Try this example to satisfy yourself that you understand the problem:  insert the following data from the monitor.

       *800:09
       *810:6C FF 08   (this is JMP ($08FF)
       *8FF:50 0A      (pointer
       *A50:00         (BRK instruction we SHOULD reach)
       *950:00         (BRK instruction we DO reach!)

Execute the instruction at $0810 by typing 810G.  If the JMP indirect worked correctly, it would branch to location $0A50 and execute the BRK instruction there.  However, since the JMP indirect instruction has this serious flaw, it will actually branch to the BRK instruction at $0950!

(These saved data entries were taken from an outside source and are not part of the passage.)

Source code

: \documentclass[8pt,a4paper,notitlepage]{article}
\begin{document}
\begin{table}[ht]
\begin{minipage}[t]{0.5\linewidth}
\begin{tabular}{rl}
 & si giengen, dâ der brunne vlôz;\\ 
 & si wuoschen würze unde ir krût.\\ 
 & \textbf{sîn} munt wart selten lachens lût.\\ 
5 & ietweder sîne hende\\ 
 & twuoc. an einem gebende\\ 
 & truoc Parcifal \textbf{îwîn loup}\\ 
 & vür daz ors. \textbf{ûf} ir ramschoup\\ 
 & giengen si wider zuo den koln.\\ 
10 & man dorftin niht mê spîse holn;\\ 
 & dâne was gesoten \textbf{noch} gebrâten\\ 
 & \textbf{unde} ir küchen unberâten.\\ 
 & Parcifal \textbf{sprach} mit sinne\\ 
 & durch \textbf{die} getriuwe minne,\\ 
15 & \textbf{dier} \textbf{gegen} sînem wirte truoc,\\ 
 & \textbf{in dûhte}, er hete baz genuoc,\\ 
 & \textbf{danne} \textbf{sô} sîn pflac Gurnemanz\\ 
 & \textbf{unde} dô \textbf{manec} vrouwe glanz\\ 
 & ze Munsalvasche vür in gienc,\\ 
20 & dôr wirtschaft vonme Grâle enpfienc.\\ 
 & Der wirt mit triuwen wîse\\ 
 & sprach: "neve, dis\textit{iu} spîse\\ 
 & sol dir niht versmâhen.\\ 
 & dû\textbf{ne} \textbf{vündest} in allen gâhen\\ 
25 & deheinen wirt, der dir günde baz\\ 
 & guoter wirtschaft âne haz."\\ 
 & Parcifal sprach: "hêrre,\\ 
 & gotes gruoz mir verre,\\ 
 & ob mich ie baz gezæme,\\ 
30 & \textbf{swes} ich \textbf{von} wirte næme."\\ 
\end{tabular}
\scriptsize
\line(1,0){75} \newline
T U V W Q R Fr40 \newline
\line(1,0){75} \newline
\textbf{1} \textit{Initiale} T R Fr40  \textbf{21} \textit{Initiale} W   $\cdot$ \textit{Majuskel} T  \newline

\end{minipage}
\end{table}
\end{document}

Since it is very difficult to predict the final address of all pointers in a large assembly language program, unless they are all grouped in a block at the beginning of the program, I suggest that you take special measures to protect yourself against this hardware problem.  (One measure, of course, was suggested in that sentence.)  My favorite method is to avoid using the JMP indirect instruction.  It takes too long to set it up in most cases anyway.  I prefer to push the branch address (less one) onto the stack, and RTS to effect the branch.  This allows me to create the effect of an indexed JMP.  For example, suppose a command character is being decoded.  I process it into a value in the A-register between 0 and N-1 (for N commands), and do the following:

       ASL             Double to create index
       TAX                     for address table
       LDA JUMP.TABLE+1,X      High order byte
       PHA                     of branch address
       LDA JUMP.TABLE,X        Low order byte
       PHA                     of branch address
       RTS

The jump table looks like this:

       JUMP.TABLE
               .DA COMMANDA-1  The "-1" is
               .DA COMMANDB-1  on each line
               .DA COMMANDC-1  because the RTS
               .DA COMMANDD-1  adds one before
               et cetera       branching.

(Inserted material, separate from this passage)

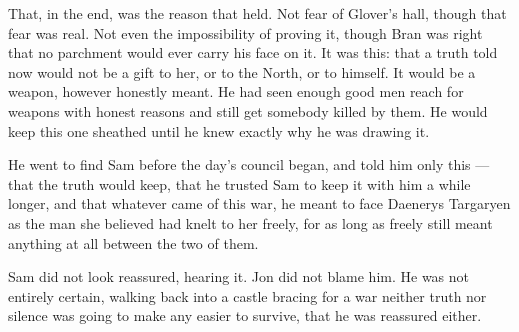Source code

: That, in the end, was the reason that held. Not fear of Glover’s hall, though that fear was real. Not even the impossibility of proving it, though Bran was right that no parchment would ever carry his face on it. It was this: that a truth told now would not be a gift to her, or to the North, or to himself. It would be a weapon, however honestly meant. He had seen enough good men reach for weapons with honest reasons and still get somebody killed by them. He would keep this one sheathed until he knew exactly why he was drawing it.

He went to find Sam before the day’s council began, and told him only this — that the truth would keep, that he trusted Sam to keep it with him a while longer, and that whatever came of this war, he meant to face Daenerys Targaryen as the man she believed had knelt to her freely, for as long as freely still meant anything at all between the two of them.

Sam did not look reassured, hearing it. Jon did not blame him. He was not entirely certain, walking back into a castle bracing for a war neither truth nor silence was going to make any easier to survive, that he was reassured either.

This trick was described by Steve Wozniak in an article in BYTE magazine back in 1977 or 1978.  It is also used by him in the Apple monitor code, and in SWEET-16.  In both of these cases, he has arranged all the command processors to be in the same page, so that the high order byte of the address can be loaded into the A-register with a load-A-immediate, and the jump table can be only one-byte-per-command.  See your Apple ROMs at locations $FFBE-FFCB (jump table at $FFE3-FFF9) and in SWEET-16 at $F69E, F6A0, F684-F6B8 (jump table at $F6E3-F702).

You can extend this idea of an indexed JMP instruction into a simulated indexed JSR instruction.  All you have to do is first push onto the stack the return address (less one), and then the branch address (less one).  I use this trick in the Message.Printer program described elsewhere in this issue.